2.2 Tables

Tables are the fundamental core of a relational database. Relational theory describes tables as abstract objects, ascribing no significance to the order of the rows or the columns that make up a table. However, tables also exist in physical form on disk in your database server, with physical ordering that affects performance. When an application queries for those physical bytes stored on disk or cached in memory, the server processes must have some way to reach them.

The physical layout of table rows affects the performance of reads of those rows, so it is important to understand the types of tables and how they affect the layout. Figure 2-2 shows four different physical tables, illustrating four basic patterns of table growth and aging, and shows how these patterns affect data layouts.

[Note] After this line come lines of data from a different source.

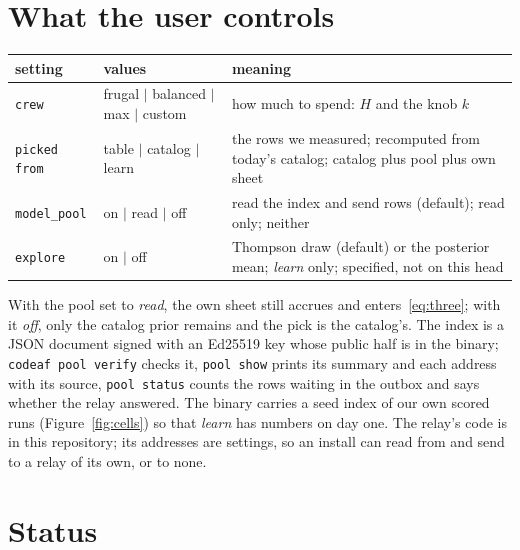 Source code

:\documentclass[10pt,a4paper]{article}
\newcommand{\code}[1]{\texttt{#1}}
\theoremstyle{definition}
\theoremstyle{remark}
\begin{document}
\section{What the user controls}

\begin{center}\small
\begin{tabular}{p{2.1cm}p{4.3cm}p{8.0cm}}\toprule
setting & values & meaning\\\midrule
\code{crew} & frugal $\mid$ balanced $\mid$ max $\mid$ custom & how much to spend: $H$ and the knob $k$\\
\code{picked from} & table $\mid$ catalog $\mid$ learn & the rows we measured; recomputed from today's catalog; catalog plus pool plus own sheet\\
\code{model\_pool} & on $\mid$ read $\mid$ off & read the index and send rows (default); read only; neither\\
\code{explore} & on $\mid$ off & Thompson draw (default) or the posterior mean; \emph{learn} only; specified, not on this head\\
\bottomrule\end{tabular}
\end{center}

With the pool set to \emph{read}, the own sheet still accrues and enters~\eqref{eq:three}; with it \emph{off}, only the catalog prior remains and the pick is the catalog's. The index is a JSON document signed with an Ed25519 key whose public half is in the binary; \code{codeaf pool verify} checks it, \code{pool show} prints its summary and each address with its source, \code{pool status} counts the rows waiting in the outbox and says whether the relay answered. The binary carries a seed index of our own scored runs (Figure~\ref{fig:cells}) so that \emph{learn} has numbers on day one. The relay's code is in this repository; its addresses are settings, so an install can read from and send to a relay of its own, or to none.

\section{Status}
\end{document}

Figure 2-2. Physical table growth and aging

Tables occupy one or more contiguous areas of disk space (called extents on Oracle^[1]) that the server can read with minimal read-head movement and maximal efficiency. The database organizes table rows in blocks, which are too small to show here, usually 2KB-16KB in size. These blocks are constant-sized across most or all of the database (depending on the vendor). The blocks are the smallest units that the database reads from disk and caches, as discussed earlier. As formerly empty blocks within an extent become occupied, the high-water markthe highest point of the table that the database needs to scanrises toward the top of the extent until, reaching the top, it triggers allocation of a new extent.^[2] Above the high-water mark is space reserved for future writes, but not space that the database will ever touch for a read. The high-water mark does not move downward unless you rebuild or truncate the table. Figure 2-2 illustrates growth patterns described in the following sections.

^[1] Technically, an extent is contiguous according to virtual disk addressing, which is all the database software knows about. At a lower level, a RAID or other disk-striping/mirroring system can translate these contiguous virtual addresses to blocks on different disks, but you can safely ignore this subtlety when tuning SQL.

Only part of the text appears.